START Entries provided

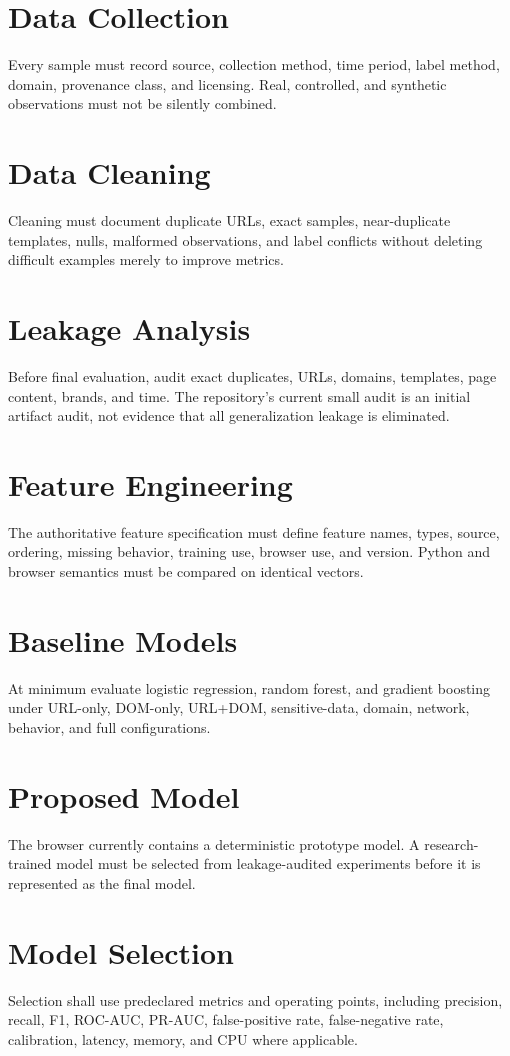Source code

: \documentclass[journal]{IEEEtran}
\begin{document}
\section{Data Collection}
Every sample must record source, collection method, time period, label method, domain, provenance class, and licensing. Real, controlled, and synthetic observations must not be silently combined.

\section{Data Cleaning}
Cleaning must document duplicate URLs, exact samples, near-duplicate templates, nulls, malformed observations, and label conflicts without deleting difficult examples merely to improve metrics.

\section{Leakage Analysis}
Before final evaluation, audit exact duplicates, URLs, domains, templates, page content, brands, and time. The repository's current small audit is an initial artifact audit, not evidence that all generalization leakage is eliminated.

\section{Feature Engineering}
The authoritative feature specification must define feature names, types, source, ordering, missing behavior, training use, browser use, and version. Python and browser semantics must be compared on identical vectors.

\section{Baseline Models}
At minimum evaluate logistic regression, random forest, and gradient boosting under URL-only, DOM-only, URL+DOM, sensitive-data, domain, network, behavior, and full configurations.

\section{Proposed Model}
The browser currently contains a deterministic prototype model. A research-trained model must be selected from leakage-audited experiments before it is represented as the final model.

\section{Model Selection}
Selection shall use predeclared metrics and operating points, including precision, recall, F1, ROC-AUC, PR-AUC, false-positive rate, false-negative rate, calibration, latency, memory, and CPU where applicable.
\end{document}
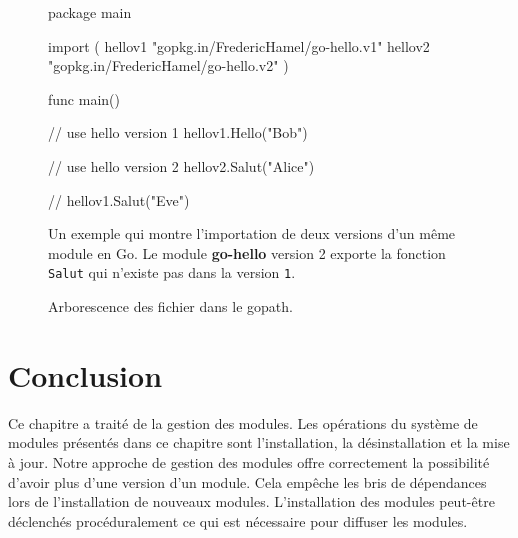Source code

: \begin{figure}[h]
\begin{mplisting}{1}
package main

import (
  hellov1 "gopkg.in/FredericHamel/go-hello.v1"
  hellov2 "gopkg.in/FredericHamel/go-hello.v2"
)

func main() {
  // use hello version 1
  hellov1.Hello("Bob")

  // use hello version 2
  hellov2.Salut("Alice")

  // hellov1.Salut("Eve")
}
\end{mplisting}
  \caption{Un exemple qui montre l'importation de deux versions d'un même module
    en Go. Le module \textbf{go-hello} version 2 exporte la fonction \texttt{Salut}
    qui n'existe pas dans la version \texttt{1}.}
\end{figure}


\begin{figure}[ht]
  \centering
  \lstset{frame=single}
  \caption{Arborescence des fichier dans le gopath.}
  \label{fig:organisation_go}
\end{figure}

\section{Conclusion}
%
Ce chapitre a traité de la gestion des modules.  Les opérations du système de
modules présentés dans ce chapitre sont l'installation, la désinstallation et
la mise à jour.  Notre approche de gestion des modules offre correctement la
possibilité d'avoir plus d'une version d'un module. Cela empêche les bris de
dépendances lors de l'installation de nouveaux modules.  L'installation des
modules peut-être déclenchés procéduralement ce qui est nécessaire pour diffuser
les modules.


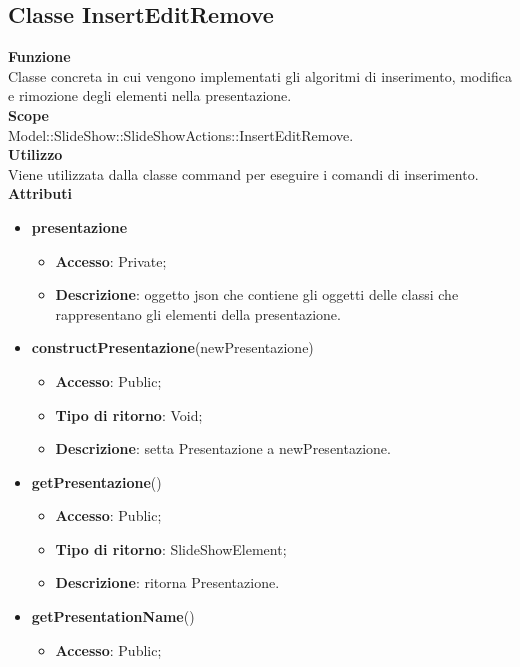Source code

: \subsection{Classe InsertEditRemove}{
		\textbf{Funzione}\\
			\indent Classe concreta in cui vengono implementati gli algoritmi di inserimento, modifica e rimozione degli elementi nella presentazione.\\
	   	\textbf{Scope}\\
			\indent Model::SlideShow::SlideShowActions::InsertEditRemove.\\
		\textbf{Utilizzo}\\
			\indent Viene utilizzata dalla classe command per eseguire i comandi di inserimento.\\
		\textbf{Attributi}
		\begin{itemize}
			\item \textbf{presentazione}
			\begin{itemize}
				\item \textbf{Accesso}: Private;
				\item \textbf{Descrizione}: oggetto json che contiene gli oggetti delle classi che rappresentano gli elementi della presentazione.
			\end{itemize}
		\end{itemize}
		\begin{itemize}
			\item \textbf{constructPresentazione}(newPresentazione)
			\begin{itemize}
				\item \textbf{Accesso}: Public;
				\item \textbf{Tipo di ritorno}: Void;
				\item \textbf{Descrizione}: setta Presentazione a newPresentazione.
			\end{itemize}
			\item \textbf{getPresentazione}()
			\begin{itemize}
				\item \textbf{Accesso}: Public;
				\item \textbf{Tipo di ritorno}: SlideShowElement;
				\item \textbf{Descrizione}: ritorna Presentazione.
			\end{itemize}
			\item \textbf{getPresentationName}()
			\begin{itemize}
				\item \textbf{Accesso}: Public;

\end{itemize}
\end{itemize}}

END Entries provided
START Entries provided

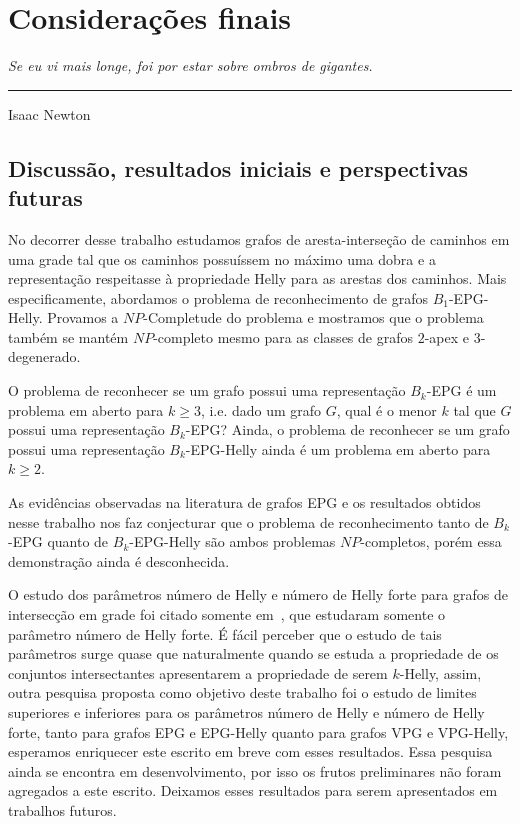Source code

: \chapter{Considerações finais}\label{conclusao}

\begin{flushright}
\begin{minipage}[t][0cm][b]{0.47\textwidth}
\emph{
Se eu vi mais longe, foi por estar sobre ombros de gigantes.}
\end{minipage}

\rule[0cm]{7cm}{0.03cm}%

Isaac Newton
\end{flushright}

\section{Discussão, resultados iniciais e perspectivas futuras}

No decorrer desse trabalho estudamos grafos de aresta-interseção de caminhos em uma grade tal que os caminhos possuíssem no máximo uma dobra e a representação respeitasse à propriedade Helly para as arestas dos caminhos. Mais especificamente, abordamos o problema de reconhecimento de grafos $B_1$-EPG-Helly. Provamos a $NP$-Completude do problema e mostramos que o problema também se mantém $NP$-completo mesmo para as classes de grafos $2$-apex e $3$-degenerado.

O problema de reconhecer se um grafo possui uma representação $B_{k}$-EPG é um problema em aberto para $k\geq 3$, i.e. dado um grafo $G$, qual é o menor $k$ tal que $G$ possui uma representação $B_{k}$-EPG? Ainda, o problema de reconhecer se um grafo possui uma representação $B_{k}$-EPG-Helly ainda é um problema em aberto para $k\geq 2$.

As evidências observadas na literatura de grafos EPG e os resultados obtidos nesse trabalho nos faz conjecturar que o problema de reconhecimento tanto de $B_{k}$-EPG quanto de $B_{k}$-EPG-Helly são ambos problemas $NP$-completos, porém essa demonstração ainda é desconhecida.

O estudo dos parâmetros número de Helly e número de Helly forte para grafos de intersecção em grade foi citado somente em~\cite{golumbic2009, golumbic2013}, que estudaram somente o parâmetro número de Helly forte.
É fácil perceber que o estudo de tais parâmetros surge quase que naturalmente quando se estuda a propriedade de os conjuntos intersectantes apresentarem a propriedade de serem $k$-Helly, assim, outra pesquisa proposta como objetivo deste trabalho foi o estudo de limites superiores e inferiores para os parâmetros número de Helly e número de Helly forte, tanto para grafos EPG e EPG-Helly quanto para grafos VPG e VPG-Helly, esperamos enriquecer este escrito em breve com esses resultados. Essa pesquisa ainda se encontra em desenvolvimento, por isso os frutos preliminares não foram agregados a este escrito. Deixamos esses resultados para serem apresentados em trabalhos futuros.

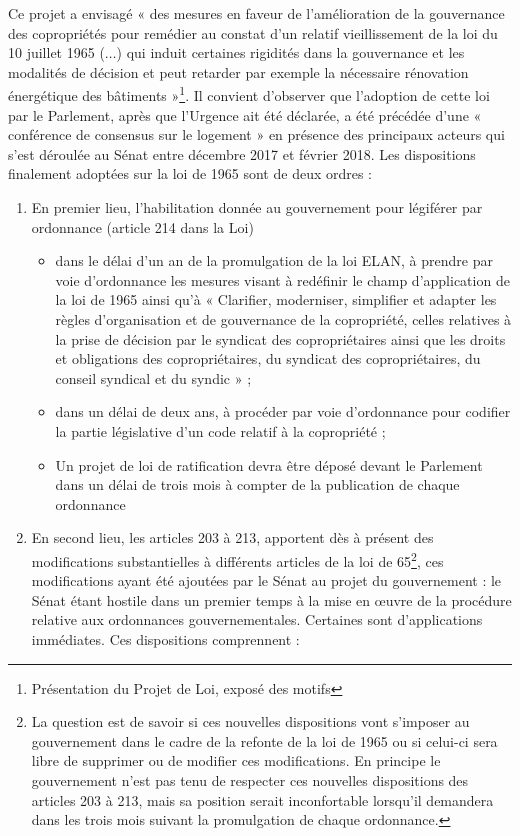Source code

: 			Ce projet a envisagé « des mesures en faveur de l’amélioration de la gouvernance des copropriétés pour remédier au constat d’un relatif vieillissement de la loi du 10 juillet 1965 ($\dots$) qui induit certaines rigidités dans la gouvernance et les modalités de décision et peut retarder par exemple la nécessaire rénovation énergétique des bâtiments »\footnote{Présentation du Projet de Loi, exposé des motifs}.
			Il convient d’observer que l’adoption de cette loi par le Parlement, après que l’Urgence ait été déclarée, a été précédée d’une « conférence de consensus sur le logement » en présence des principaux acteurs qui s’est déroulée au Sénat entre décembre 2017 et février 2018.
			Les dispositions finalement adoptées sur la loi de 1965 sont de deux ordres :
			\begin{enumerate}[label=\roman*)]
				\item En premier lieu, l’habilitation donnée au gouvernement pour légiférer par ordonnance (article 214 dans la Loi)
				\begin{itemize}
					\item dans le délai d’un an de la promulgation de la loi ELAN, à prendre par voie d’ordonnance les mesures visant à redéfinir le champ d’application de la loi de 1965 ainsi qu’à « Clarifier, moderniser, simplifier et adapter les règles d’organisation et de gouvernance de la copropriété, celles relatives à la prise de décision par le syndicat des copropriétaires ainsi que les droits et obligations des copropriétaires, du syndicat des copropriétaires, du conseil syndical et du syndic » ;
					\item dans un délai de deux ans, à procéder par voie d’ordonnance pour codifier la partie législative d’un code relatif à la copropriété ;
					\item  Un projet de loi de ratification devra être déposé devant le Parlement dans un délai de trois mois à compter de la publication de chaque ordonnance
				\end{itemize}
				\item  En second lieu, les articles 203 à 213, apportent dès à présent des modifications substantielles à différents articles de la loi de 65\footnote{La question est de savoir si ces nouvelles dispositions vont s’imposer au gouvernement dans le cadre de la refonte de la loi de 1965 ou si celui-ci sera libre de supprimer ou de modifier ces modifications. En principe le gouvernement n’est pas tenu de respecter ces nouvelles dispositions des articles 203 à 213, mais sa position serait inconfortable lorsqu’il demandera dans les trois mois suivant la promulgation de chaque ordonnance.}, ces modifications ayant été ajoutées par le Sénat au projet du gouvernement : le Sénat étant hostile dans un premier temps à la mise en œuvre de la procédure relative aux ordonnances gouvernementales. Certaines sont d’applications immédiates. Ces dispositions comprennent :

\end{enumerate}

END Entries provided

Work to complete: Precisely the lines between those holding "Isaac Newton" and "O estudo dos", inclusive, are to be reproduced from the listing above, with nothing added.

Written answer:
Isaac Newton
\end{flushright}

\section{Discussão, resultados iniciais e perspectivas futuras}

No decorrer desse trabalho estudamos grafos de aresta-interseção de caminhos em uma grade tal que os caminhos possuíssem no máximo uma dobra e a representação respeitasse à propriedade Helly para as arestas dos caminhos. Mais especificamente, abordamos o problema de reconhecimento de grafos $B_1$-EPG-Helly. Provamos a $NP$-Completude do problema e mostramos que o problema também se mantém $NP$-completo mesmo para as classes de grafos $2$-apex e $3$-degenerado.

O problema de reconhecer se um grafo possui uma representação $B_{k}$-EPG é um problema em aberto para $k\geq 3$, i.e. dado um grafo $G$, qual é o menor $k$ tal que $G$ possui uma representação $B_{k}$-EPG? Ainda, o problema de reconhecer se um grafo possui uma representação $B_{k}$-EPG-Helly ainda é um problema em aberto para $k\geq 2$.

As evidências observadas na literatura de grafos EPG e os resultados obtidos nesse trabalho nos faz conjecturar que o problema de reconhecimento tanto de $B_{k}$-EPG quanto de $B_{k}$-EPG-Helly são ambos problemas $NP$-completos, porém essa demonstração ainda é desconhecida.

O estudo dos parâmetros número de Helly e número de Helly forte para grafos de intersecção em grade foi citado somente em~\cite{golumbic2009, golumbic2013}, que estudaram somente o parâmetro número de Helly forte.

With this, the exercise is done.